We have also entered into indemnification agreements with each of our directors and executive officers. Under these agreements, we agree to indemnify our directors and executive officers against certain liabilities and expenses incurred by such persons in connection with claims made by reason of their being a director or officer of our company.

Share Incentive Plan

In March 2019, our shareholders and board of directors adopted the Share Incentive Plan, which we refer to as the Plan in this annual report, to attract and retain the best available personnel, provide additional incentives to employees, directors and consultants, and promote the success of our business. The maximum aggregate number of ordinary shares that may be issued pursuant to all awards under the Plan is 28,400,000 shares. The shares reserved may be increased automatically if and whenever the unissued shares reserved accounts for less than 1% of the total then issued and outstanding shares, so that after the increase, the shares unissued and reserved under the Plan immediately after each such increase shall equal to 5% of the then issued and outstanding shares. As of February 28, 2023, 3,597,871 options have been granted and are outstanding and 5,327,794 restricted share units have been granted and are outstanding, excluding awards that were exercised, forfeited or canceled after the relevant grant dates.

The following paragraphs describe the principal terms of the Plan.

Type of Awards. The Plan permits the awards of options, restricted share units and restricted shares.

Plan Administration. Our board of directors or a committee appointed by the board of directors will administer the Plan. The committee or the board of directors, as applicable, will determine the participants to receive awards, the fair market value and number of shares covered by the awards to be granted to each participant, and the terms and conditions of each award granted.

Award Agreement. Awards granted under the Plan are evidenced by an award agreement that sets forth the terms, conditions and limitations for each award, which may include the term of the award, restrictions on transfer of the award, and the provisions applicable in the event that the grantee’s employment or service terminates.

Eligibility. We may grant awards to our employees, directors and consultants.

Vesting Schedule. In general, the plan administrator determines the vesting schedule, which is specified in the relevant award agreement.

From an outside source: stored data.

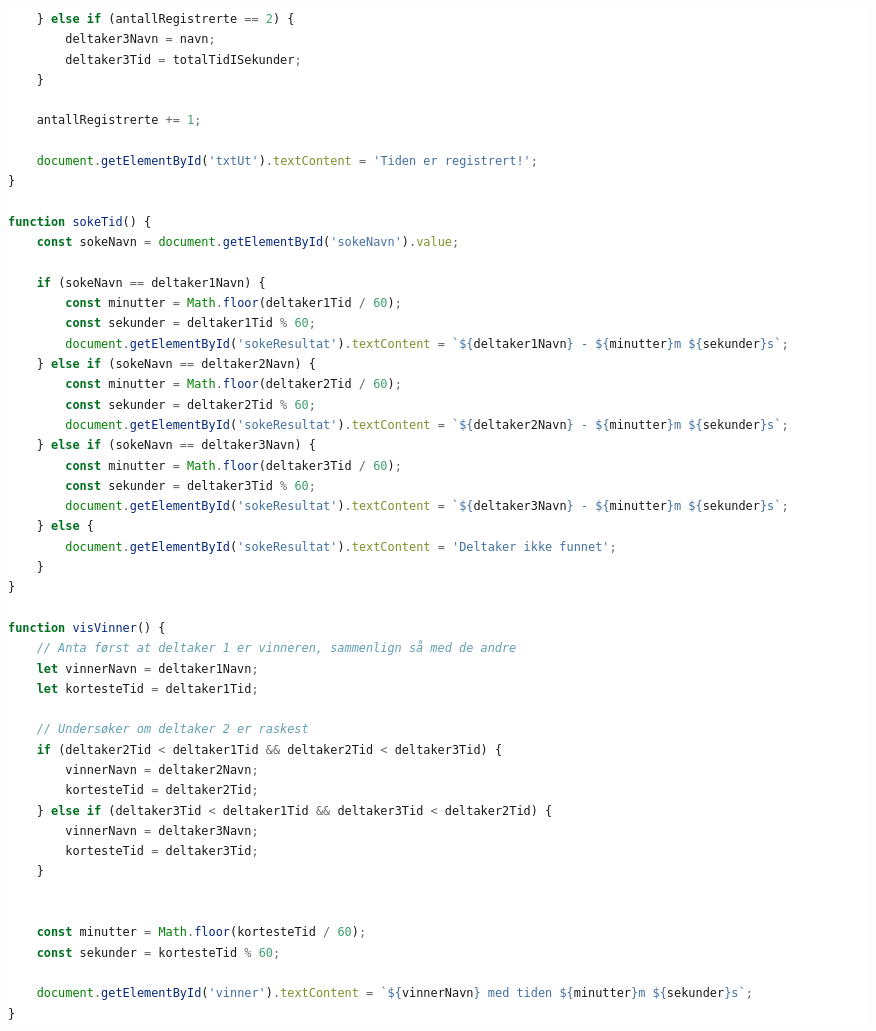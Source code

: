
 ```javascript
    } else if (antallRegistrerte == 2) {
        deltaker3Navn = navn;
        deltaker3Tid = totalTidISekunder;
    }

    antallRegistrerte += 1;

    document.getElementById('txtUt').textContent = 'Tiden er registrert!';
}

function sokeTid() {
    const sokeNavn = document.getElementById('sokeNavn').value;

    if (sokeNavn == deltaker1Navn) {
        const minutter = Math.floor(deltaker1Tid / 60);
        const sekunder = deltaker1Tid % 60;
        document.getElementById('sokeResultat').textContent = `${deltaker1Navn} - ${minutter}m ${sekunder}s`;
    } else if (sokeNavn == deltaker2Navn) {
        const minutter = Math.floor(deltaker2Tid / 60);
        const sekunder = deltaker2Tid % 60;
        document.getElementById('sokeResultat').textContent = `${deltaker2Navn} - ${minutter}m ${sekunder}s`;
    } else if (sokeNavn == deltaker3Navn) {
        const minutter = Math.floor(deltaker3Tid / 60);
        const sekunder = deltaker3Tid % 60;
        document.getElementById('sokeResultat').textContent = `${deltaker3Navn} - ${minutter}m ${sekunder}s`;
    } else {
        document.getElementById('sokeResultat').textContent = 'Deltaker ikke funnet';
    }
}

function visVinner() {
    // Anta først at deltaker 1 er vinneren, sammenlign så med de andre
    let vinnerNavn = deltaker1Navn;
    let kortesteTid = deltaker1Tid;  

    // Undersøker om deltaker 2 er raskest
    if (deltaker2Tid < deltaker1Tid && deltaker2Tid < deltaker3Tid) {
        vinnerNavn = deltaker2Navn;
        kortesteTid = deltaker2Tid;
    } else if (deltaker3Tid < deltaker1Tid && deltaker3Tid < deltaker2Tid) {
        vinnerNavn = deltaker3Navn;
        kortesteTid = deltaker3Tid;
    }
    

    const minutter = Math.floor(kortesteTid / 60);
    const sekunder = kortesteTid % 60;

    document.getElementById('vinner').textContent = `${vinnerNavn} med tiden ${minutter}m ${sekunder}s`;
}

```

Exercise of Awards. The plan administrator determines the exercise or purchase price, as applicable, for each award, which is stated in the relevant award agreement. Options that are vested and exercisable will terminate if they are not exercised prior to the time as the plan administrator determines at the time of grant. However, the maximum exercisable term is 10 years from the date of grant.

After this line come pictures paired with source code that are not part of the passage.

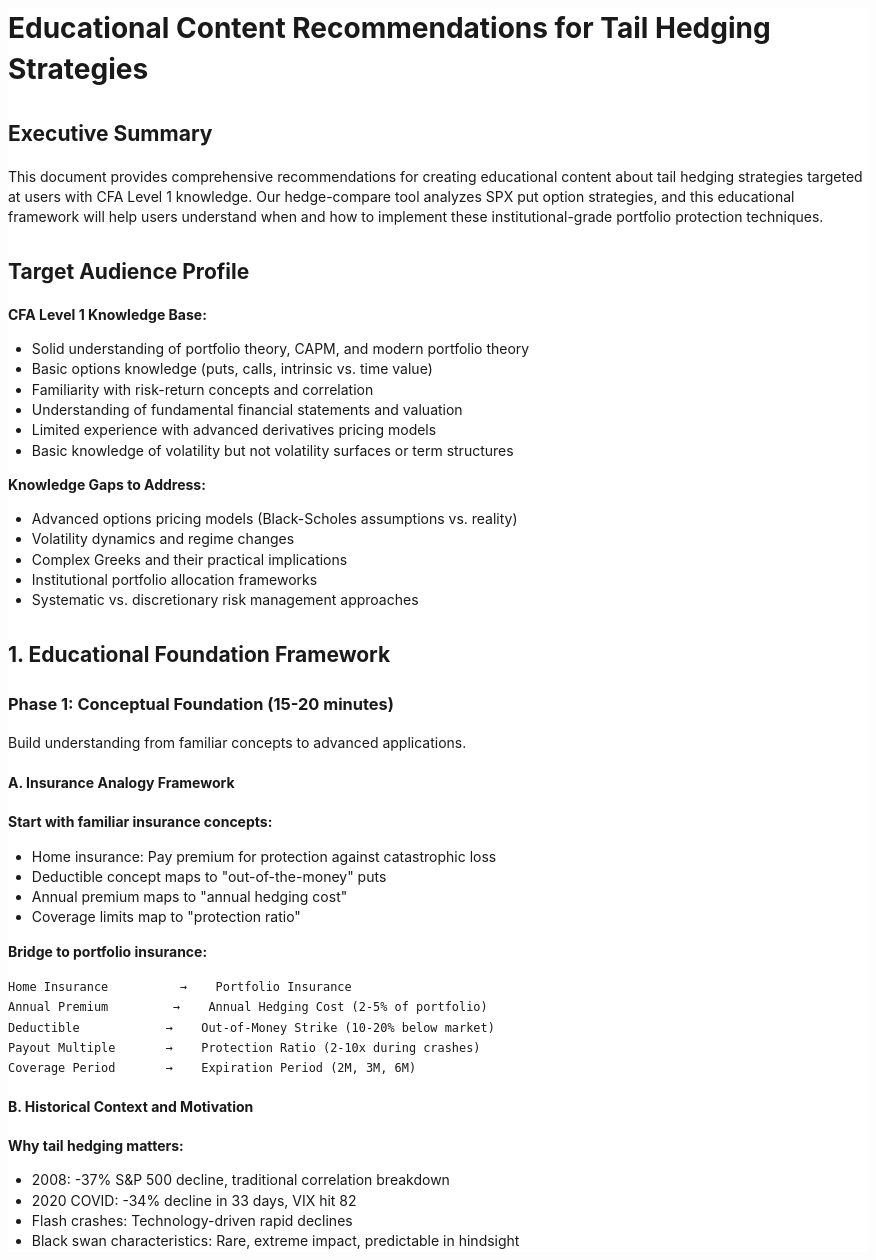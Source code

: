 # Educational Content Recommendations for Tail Hedging Strategies

## Executive Summary

This document provides comprehensive recommendations for creating educational content about tail hedging strategies targeted at users with CFA Level 1 knowledge. Our hedge-compare tool analyzes SPX put option strategies, and this educational framework will help users understand when and how to implement these institutional-grade portfolio protection techniques.

## Target Audience Profile

**CFA Level 1 Knowledge Base:**
- Solid understanding of portfolio theory, CAPM, and modern portfolio theory
- Basic options knowledge (puts, calls, intrinsic vs. time value)
- Familiarity with risk-return concepts and correlation
- Understanding of fundamental financial statements and valuation
- Limited experience with advanced derivatives pricing models
- Basic knowledge of volatility but not volatility surfaces or term structures

**Knowledge Gaps to Address:**
- Advanced options pricing models (Black-Scholes assumptions vs. reality)
- Volatility dynamics and regime changes
- Complex Greeks and their practical implications
- Institutional portfolio allocation frameworks
- Systematic vs. discretionary risk management approaches

## 1. Educational Foundation Framework

### Phase 1: Conceptual Foundation (15-20 minutes)
Build understanding from familiar concepts to advanced applications.

#### A. Insurance Analogy Framework
**Start with familiar insurance concepts:**
- Home insurance: Pay premium for protection against catastrophic loss
- Deductible concept maps to "out-of-the-money" puts
- Annual premium maps to "annual hedging cost"
- Coverage limits map to "protection ratio"

**Bridge to portfolio insurance:**
```
Home Insurance          →    Portfolio Insurance
Annual Premium         →    Annual Hedging Cost (2-5% of portfolio)
Deductible            →    Out-of-Money Strike (10-20% below market)
Payout Multiple       →    Protection Ratio (2-10x during crashes)
Coverage Period       →    Expiration Period (2M, 3M, 6M)
```

#### B. Historical Context and Motivation
**Why tail hedging matters:**
- 2008: -37% S&P 500 decline, traditional correlation breakdown
- 2020 COVID: -34% decline in 33 days, VIX hit 82
- Flash crashes: Technology-driven rapid declines
- Black swan characteristics: Rare, extreme impact, predictable in hindsight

Transfer Restrictions. Awards may not be transferred in any manner by the participant other than in accordance with the exceptions provided in the Plan or the relevant award agreement or otherwise determined by the plan administrator, such as transfers by will or the laws of descent and distribution.

Termination and Amendment of the Plan. Unless terminated earlier, the Plan has a term of 10 years. Our board of directors has the authority to terminate, amend, suspend or modify the Plan, subject to shareholder approval to the extent necessary to comply with applicable law. However, without the prior written consent of the participant, no such action may adversely affect in any material way any outstanding award previously granted pursuant to the Plan.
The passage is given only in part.